Only these lines of the data below are wanted: the one with "port ] | conninfo ]", the one with "is closed. If", and any lines between them, each repeated exactly.

- _Extracted data_
____

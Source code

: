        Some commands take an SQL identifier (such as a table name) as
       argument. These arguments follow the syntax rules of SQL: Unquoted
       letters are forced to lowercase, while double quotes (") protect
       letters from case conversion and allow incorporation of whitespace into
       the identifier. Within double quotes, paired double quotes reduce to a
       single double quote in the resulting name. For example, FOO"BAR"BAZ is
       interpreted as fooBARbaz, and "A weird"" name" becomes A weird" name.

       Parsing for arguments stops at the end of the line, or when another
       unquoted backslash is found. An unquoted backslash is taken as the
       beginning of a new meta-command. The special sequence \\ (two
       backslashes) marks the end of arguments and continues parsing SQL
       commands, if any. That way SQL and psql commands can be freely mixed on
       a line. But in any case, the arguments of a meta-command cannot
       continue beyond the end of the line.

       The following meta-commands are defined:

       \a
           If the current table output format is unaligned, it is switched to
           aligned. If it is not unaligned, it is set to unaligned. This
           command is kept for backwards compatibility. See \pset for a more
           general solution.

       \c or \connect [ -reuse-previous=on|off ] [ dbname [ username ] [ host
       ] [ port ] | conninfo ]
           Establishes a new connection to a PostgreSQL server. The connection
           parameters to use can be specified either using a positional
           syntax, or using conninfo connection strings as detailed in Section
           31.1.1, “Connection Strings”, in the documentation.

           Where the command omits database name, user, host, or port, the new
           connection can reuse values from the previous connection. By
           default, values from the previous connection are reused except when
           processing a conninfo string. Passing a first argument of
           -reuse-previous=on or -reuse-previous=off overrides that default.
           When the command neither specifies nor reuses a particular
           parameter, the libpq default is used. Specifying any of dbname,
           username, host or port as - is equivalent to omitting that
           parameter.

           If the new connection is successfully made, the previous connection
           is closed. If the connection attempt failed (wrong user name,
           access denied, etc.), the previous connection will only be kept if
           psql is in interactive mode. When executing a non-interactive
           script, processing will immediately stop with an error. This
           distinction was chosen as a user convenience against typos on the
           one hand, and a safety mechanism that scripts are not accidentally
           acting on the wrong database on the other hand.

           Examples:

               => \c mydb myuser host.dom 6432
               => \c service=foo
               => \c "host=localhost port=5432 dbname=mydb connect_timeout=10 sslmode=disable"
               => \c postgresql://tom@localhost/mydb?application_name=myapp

____

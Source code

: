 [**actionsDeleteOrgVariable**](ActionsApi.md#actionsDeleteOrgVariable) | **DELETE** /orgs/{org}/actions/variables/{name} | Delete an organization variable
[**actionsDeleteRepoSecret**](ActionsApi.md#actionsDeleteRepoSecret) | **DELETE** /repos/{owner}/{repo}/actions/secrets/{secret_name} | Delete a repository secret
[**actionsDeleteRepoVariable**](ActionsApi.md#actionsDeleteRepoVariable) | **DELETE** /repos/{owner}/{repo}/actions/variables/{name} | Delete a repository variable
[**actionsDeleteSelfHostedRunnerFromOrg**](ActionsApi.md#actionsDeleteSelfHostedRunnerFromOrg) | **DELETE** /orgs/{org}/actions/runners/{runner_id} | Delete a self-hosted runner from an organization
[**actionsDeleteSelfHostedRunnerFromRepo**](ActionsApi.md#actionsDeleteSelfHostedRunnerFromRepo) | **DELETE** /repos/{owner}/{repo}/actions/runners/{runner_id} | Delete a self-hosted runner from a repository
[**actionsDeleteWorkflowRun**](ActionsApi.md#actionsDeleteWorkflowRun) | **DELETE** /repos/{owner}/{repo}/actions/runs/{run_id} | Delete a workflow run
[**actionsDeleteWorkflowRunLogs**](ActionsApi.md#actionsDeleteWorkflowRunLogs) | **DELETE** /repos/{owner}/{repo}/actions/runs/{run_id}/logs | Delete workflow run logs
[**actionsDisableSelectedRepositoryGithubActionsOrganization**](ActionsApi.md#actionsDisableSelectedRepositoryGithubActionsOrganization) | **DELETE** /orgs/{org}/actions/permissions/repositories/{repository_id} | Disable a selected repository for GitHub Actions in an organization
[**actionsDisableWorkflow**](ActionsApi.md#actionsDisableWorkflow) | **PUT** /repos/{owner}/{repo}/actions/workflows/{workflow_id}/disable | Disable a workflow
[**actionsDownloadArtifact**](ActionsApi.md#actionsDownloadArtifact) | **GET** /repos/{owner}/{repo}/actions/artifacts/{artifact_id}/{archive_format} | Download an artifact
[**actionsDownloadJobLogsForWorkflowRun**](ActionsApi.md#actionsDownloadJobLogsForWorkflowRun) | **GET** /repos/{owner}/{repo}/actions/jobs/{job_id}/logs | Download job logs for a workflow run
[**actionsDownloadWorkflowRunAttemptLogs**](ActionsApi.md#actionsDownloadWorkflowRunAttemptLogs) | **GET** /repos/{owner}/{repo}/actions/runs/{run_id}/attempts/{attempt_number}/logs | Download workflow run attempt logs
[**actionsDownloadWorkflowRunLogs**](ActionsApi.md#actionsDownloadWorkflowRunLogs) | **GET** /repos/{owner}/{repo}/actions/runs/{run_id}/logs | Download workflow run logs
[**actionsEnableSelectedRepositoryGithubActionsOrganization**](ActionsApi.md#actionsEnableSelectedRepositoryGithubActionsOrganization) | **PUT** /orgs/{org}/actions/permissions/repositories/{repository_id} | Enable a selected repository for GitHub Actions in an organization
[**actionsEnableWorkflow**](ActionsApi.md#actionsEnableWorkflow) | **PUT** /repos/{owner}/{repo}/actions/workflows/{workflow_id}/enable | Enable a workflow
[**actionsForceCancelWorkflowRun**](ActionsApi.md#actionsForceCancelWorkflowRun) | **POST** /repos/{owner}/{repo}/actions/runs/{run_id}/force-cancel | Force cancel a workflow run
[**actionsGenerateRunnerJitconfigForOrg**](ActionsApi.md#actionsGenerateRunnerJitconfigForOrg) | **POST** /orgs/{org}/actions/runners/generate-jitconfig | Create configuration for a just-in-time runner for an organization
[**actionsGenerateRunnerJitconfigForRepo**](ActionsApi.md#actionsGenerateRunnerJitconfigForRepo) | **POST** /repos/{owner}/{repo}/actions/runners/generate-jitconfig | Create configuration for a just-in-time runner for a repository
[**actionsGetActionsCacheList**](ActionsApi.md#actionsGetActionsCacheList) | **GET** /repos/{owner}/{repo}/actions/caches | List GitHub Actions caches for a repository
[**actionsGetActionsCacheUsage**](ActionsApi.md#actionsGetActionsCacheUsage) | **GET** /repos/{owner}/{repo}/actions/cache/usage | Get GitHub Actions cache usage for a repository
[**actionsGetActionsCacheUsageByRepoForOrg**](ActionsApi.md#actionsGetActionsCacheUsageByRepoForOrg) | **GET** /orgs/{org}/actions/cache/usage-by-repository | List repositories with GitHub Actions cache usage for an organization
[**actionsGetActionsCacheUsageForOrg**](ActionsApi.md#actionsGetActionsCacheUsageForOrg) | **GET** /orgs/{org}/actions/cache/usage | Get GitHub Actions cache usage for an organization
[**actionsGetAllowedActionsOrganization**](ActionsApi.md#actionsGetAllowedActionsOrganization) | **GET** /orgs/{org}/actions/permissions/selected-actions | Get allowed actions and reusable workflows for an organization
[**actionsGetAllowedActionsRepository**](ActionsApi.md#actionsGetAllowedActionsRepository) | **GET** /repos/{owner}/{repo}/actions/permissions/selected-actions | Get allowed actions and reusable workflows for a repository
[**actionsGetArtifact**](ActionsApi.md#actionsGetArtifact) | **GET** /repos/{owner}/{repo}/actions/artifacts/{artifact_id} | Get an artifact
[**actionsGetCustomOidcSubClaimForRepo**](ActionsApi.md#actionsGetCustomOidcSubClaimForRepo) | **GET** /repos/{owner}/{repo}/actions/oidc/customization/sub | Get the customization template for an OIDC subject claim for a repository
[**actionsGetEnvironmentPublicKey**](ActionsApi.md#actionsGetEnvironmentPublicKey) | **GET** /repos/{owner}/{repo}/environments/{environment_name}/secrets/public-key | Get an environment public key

____

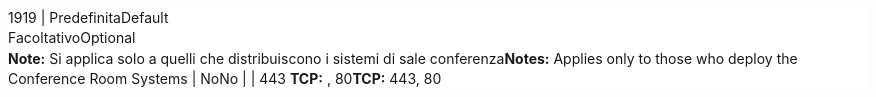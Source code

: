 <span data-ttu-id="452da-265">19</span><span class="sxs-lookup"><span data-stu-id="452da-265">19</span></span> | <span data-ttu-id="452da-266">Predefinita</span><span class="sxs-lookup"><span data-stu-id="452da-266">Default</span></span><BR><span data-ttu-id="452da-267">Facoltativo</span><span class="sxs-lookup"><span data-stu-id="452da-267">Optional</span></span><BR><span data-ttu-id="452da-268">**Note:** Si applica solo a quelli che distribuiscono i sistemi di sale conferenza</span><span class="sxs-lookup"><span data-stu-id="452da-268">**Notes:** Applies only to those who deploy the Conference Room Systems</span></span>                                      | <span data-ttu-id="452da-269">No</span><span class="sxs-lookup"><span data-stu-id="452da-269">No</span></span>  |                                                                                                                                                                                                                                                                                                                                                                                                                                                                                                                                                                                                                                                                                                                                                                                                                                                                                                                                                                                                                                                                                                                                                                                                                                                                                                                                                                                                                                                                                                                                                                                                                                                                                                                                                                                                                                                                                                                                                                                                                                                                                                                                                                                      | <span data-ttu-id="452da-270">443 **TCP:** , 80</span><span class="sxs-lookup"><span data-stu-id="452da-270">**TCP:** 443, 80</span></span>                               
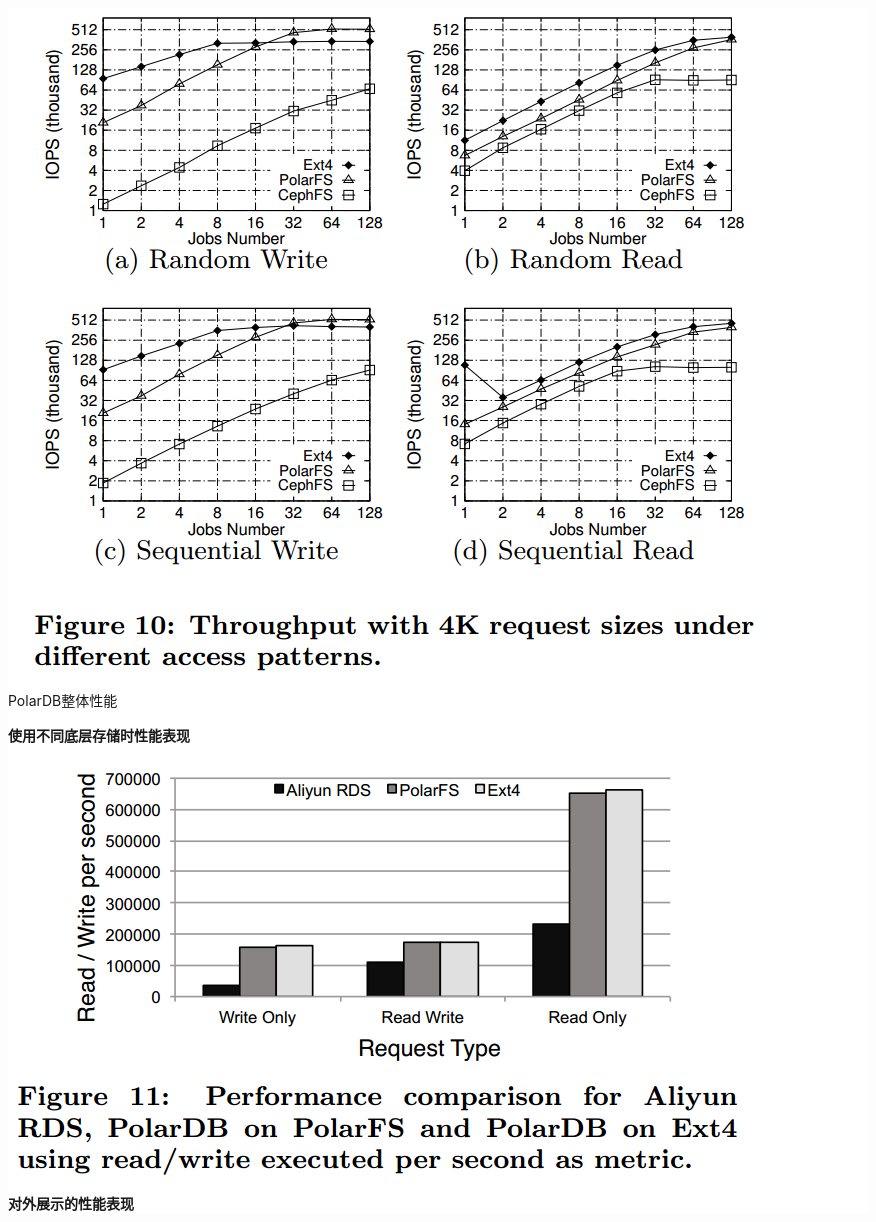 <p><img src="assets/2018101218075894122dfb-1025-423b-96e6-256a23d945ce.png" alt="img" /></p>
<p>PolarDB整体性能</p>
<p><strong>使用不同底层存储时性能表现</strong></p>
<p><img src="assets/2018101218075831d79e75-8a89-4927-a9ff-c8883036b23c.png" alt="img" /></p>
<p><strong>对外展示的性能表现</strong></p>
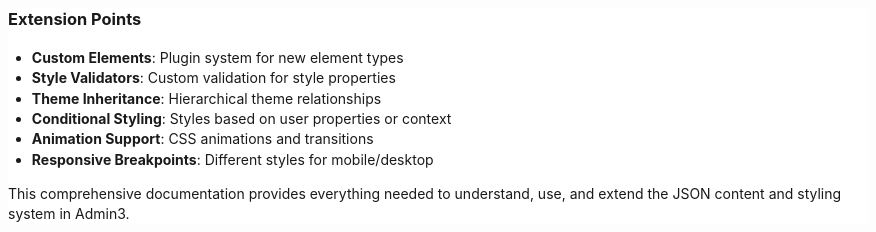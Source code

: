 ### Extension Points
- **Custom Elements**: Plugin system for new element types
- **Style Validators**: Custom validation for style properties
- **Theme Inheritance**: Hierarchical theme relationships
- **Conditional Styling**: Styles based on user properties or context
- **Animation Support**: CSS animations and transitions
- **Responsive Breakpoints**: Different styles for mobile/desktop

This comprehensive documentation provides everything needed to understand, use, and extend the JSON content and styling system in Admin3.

____

- _Task result_
       ] [ port ] | conninfo ]
           Establishes a new connection to a PostgreSQL server. The connection
           parameters to use can be specified either using a positional
           syntax, or using conninfo connection strings as detailed in Section
           31.1.1, “Connection Strings”, in the documentation.

           Where the command omits database name, user, host, or port, the new
           connection can reuse values from the previous connection. By
           default, values from the previous connection are reused except when
           processing a conninfo string. Passing a first argument of
           -reuse-previous=on or -reuse-previous=off overrides that default.
           When the command neither specifies nor reuses a particular
           parameter, the libpq default is used. Specifying any of dbname,
           username, host or port as - is equivalent to omitting that
           parameter.

           If the new connection is successfully made, the previous connection
           is closed. If the connection attempt failed (wrong user name,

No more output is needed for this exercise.